Die qualmende Gluth der Fackeln beleuchtete das Megärengesicht der Alten und die verthierten Gesichter der Knechte mit blutigem Roth. Der Eine von diesen trug einen Pack Stricke um den Arm geschlungen, in des Anderen Hand funkelte ein nacktes Schwert. An der Gasse machten sie halt, und bis in die Gasse hinein tönte das Geschnauf ihrer schwer nach Athem ringenden Brust.

»Sie sind vom Wege ab,« sagte einer der Knechte, »und ich hatte sie auf dem Wege vor uns gesehen.«

»Dann haben sie uns bemerkt und sich hier irgendwo versteckt,« entschied Timoessa, »laßt uns suchen.«

Hellanodike sank an Myrtolaos' Brust, und auch ihm schlich der eisige Frost durch Mark und Gebein.

Plötzlich fuhr der, welcher das Schwert trug, auf. 94

»Seht da,« rief er, – und von der andern Seite der Straße her trat Chlenusa in den Kreis des Fackellichtes.

Wie ein Geier stürzte sich Timoessa auf das Mädchen zu.

»Wo sind sie? du weißt es!« schrie sie, und ihre Hände krallten sich um den Hals des Mädchens.

Chlenusa sank in die Kniee.

»Wirst du sprechen,« sagte der Knecht, der mit dem Schwerte zum Stoß ausholend auf sie zutrat; jeder Nerv des sehnigen Armes zitterte in satanischer Mordlust. –

»Laßt mich leben,« erwiderte Chlenusa, »ich will Alles gestehen.
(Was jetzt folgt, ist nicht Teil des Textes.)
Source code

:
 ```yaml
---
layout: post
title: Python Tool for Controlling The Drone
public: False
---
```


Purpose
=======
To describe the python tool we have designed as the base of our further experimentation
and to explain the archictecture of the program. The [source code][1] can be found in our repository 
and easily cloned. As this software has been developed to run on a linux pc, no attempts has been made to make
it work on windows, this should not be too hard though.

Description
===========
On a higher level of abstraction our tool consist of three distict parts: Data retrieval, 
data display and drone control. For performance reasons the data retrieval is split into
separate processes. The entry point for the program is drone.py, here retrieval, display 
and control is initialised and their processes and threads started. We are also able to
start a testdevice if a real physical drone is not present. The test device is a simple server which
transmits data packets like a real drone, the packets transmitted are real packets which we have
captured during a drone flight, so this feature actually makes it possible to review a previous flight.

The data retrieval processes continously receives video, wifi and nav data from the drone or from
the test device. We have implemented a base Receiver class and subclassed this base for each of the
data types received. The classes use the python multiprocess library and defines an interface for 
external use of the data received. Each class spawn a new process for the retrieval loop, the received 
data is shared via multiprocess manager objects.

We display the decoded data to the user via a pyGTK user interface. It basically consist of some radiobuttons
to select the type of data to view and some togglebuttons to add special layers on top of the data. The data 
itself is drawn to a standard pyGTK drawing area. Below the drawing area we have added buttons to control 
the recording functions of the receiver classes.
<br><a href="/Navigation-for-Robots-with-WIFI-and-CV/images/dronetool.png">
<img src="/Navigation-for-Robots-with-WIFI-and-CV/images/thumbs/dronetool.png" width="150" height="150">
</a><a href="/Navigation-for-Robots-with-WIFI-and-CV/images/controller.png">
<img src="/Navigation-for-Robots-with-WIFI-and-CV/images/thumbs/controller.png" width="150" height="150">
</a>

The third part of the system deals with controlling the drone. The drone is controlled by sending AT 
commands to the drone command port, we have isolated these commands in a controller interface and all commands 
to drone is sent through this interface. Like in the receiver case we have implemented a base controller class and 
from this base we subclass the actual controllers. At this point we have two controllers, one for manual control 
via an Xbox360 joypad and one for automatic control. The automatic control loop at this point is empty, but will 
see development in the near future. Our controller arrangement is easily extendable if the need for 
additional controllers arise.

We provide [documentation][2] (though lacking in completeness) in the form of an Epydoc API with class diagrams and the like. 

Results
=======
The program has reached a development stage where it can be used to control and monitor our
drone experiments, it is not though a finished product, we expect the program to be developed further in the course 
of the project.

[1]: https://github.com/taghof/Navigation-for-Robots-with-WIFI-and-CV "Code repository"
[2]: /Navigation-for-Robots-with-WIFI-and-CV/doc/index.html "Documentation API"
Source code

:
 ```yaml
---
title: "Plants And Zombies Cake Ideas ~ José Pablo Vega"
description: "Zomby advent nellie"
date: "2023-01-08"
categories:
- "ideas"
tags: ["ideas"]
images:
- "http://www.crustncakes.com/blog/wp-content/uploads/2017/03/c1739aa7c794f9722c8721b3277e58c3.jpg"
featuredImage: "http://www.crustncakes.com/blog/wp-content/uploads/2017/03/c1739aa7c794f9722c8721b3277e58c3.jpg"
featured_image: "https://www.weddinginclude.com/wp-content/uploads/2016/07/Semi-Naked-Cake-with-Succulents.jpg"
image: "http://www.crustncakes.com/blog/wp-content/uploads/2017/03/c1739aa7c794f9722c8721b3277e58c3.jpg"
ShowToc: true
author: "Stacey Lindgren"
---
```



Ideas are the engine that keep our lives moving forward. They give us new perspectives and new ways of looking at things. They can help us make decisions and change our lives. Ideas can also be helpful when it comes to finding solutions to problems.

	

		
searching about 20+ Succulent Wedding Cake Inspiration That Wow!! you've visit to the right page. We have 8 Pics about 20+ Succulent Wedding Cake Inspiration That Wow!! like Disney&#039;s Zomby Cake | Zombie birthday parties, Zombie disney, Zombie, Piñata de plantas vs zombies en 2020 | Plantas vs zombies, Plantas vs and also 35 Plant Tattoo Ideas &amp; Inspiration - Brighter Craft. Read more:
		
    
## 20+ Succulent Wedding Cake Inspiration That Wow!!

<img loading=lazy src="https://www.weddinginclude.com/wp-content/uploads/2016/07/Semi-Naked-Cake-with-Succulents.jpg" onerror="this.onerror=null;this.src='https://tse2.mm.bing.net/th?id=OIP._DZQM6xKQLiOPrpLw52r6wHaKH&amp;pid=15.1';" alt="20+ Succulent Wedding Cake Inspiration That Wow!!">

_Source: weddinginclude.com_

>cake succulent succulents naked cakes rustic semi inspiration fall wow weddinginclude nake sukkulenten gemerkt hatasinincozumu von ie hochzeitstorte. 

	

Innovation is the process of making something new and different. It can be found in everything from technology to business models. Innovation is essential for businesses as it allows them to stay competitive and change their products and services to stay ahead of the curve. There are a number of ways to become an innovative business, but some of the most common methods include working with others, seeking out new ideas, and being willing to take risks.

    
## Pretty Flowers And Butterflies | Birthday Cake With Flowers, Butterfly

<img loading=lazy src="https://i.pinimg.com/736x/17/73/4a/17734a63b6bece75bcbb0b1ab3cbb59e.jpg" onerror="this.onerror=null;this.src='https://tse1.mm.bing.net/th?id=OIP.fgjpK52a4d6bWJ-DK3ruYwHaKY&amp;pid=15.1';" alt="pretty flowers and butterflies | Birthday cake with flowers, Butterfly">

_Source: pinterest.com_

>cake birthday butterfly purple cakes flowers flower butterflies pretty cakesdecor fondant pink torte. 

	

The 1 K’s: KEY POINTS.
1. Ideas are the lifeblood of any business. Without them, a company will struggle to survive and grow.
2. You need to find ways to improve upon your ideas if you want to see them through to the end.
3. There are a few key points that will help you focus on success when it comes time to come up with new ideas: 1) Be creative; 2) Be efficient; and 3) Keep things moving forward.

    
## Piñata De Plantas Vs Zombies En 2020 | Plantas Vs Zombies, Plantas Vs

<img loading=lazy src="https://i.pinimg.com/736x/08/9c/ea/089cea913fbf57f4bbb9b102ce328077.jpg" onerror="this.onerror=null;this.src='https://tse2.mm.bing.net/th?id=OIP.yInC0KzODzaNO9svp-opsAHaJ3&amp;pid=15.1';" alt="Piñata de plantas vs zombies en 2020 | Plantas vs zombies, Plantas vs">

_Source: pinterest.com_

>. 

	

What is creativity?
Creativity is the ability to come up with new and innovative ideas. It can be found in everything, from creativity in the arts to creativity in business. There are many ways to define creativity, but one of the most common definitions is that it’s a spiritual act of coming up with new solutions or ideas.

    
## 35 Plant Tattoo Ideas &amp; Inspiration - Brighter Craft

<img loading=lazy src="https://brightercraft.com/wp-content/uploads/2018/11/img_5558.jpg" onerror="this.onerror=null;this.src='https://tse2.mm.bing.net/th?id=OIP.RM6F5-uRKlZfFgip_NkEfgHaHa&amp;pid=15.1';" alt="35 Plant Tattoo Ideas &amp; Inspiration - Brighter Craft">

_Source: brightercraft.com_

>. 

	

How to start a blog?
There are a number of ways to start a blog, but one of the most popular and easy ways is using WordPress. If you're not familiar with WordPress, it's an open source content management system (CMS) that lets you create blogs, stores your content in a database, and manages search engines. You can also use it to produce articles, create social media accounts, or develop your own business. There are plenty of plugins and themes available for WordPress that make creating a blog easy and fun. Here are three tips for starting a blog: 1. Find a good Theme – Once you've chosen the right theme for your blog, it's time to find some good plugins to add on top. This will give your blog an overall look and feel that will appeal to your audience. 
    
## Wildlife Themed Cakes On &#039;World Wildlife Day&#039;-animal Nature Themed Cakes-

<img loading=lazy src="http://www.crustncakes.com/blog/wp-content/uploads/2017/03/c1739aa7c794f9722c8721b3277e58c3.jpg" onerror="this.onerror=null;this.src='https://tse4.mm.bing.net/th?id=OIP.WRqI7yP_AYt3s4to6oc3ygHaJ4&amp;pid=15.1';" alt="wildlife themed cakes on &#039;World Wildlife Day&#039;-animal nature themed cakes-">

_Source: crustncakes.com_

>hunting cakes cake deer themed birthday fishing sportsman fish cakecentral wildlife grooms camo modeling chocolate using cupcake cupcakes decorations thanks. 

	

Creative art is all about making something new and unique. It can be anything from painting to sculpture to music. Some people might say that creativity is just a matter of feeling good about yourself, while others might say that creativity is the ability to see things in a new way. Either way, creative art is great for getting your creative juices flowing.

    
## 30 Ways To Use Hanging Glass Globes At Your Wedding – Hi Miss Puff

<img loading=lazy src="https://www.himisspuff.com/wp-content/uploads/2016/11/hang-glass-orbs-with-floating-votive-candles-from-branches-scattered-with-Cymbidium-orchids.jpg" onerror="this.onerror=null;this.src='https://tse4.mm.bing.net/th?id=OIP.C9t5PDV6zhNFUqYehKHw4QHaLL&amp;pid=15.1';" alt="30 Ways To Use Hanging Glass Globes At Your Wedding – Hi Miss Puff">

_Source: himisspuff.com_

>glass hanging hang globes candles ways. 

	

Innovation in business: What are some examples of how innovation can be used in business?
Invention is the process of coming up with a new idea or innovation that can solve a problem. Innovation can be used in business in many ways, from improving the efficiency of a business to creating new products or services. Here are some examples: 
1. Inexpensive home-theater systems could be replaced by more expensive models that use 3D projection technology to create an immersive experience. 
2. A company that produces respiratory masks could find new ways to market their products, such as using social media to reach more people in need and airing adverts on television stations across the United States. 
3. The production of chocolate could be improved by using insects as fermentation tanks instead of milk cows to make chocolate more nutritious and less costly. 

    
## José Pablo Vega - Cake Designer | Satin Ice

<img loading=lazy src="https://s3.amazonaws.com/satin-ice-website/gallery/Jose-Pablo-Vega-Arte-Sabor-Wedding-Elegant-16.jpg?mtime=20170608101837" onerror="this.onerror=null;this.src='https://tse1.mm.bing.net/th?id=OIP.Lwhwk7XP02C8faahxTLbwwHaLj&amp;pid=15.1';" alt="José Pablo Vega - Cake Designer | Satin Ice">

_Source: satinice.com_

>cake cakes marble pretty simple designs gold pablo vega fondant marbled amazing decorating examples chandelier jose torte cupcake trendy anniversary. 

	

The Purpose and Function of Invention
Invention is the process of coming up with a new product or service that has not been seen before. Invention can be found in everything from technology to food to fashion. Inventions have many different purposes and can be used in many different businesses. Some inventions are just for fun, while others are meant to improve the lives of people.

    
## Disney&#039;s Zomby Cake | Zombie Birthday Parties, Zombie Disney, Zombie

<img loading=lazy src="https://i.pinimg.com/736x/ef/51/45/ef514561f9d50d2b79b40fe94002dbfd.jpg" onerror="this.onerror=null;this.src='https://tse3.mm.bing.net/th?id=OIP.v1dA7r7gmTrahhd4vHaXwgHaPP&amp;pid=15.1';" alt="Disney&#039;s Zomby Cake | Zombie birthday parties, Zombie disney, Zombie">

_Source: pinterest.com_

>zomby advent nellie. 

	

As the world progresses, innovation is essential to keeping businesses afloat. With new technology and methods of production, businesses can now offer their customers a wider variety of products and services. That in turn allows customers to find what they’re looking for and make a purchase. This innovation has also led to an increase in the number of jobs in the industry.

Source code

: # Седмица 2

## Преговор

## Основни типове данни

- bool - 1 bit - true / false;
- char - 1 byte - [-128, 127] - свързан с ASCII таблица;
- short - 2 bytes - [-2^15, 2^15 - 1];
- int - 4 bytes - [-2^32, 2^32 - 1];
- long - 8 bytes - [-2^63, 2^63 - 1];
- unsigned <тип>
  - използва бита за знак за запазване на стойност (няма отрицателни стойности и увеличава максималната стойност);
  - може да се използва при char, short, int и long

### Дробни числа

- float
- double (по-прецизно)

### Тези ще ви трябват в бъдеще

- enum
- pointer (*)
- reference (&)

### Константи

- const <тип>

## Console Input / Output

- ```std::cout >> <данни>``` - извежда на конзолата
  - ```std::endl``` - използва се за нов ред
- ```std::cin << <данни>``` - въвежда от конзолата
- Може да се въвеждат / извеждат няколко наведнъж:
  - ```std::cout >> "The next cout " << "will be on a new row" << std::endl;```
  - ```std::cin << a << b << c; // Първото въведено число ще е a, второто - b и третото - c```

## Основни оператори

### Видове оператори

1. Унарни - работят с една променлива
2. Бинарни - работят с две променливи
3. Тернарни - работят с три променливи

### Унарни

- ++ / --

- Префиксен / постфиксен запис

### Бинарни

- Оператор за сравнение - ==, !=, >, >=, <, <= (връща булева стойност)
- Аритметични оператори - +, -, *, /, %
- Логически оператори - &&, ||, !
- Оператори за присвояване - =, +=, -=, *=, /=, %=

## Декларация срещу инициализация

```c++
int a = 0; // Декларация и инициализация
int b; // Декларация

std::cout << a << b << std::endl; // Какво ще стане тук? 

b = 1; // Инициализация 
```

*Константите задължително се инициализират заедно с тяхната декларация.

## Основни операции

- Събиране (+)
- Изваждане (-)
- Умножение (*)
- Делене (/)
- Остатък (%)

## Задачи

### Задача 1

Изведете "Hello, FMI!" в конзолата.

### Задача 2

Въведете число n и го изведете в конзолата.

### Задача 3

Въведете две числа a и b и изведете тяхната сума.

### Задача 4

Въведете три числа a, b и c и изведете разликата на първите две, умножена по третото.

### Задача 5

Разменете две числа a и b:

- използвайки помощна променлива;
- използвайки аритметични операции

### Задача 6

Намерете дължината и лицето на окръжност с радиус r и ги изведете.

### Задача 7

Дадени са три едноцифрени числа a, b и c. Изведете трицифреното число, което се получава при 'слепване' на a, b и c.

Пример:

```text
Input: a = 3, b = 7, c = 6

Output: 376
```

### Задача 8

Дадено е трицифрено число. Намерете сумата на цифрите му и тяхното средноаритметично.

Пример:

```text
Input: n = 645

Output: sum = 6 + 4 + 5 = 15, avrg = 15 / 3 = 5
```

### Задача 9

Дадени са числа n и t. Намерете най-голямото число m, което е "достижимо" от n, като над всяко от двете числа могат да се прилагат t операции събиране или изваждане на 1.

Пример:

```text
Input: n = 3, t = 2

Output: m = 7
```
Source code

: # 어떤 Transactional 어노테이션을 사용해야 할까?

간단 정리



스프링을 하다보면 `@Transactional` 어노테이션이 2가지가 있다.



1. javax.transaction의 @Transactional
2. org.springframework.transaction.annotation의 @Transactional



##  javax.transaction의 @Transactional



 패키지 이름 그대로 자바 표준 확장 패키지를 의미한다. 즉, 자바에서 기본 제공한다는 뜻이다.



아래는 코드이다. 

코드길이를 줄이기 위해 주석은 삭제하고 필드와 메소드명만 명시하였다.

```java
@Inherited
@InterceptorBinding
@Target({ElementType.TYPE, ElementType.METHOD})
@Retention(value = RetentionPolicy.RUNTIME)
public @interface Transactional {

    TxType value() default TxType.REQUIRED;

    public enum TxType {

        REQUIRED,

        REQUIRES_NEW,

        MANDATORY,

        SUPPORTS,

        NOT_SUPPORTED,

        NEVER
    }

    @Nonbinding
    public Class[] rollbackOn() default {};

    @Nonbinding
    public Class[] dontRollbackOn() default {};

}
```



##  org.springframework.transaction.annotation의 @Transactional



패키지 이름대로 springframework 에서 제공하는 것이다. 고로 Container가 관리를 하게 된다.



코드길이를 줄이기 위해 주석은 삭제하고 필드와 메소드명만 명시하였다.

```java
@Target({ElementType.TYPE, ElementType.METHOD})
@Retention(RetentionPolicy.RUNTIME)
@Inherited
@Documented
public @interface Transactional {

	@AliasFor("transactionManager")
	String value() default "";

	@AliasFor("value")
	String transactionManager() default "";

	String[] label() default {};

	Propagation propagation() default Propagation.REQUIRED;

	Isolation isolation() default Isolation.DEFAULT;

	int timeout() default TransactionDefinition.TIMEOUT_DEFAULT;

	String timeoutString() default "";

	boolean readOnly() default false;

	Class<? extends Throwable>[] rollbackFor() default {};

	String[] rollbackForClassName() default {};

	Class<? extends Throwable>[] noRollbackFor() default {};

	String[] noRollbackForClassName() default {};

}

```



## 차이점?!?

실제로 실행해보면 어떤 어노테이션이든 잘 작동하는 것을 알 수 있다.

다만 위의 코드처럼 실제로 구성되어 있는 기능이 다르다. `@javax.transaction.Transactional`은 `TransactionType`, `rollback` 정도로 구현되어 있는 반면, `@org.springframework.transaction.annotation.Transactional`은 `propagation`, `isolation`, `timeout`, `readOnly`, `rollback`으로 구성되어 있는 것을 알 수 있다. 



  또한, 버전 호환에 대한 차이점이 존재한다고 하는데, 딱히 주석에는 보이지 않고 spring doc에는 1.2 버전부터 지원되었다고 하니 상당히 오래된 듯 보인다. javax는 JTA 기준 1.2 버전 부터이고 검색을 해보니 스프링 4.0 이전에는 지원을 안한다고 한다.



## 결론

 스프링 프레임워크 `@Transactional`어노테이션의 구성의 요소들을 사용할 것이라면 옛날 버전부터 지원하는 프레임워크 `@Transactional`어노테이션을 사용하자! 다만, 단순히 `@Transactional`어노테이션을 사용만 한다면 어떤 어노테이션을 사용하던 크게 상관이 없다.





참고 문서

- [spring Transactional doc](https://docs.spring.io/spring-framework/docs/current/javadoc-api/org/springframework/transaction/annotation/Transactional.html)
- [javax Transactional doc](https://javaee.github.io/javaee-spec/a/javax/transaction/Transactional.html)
Ihr sucht falsch – sie sind dort hinunter« – und sie zeigte in der entgegengesetzten Richtung – »um die Akropolis herum wollen sie zum Hause des Praxiteles zurück – ich habe sie gewarnt.«

»Du hast sie gewarnt?« schrie Timoessa; »lauft ihnen nach,« wandte sie sich an die Sklaven, »fangt sie, greift sie, wenn sie Praxiteles' Haus erreichen, sind sie für uns verloren!«

»Und diese hier?« fragte der Sklave, das Schwert über Chlenusa erhebend.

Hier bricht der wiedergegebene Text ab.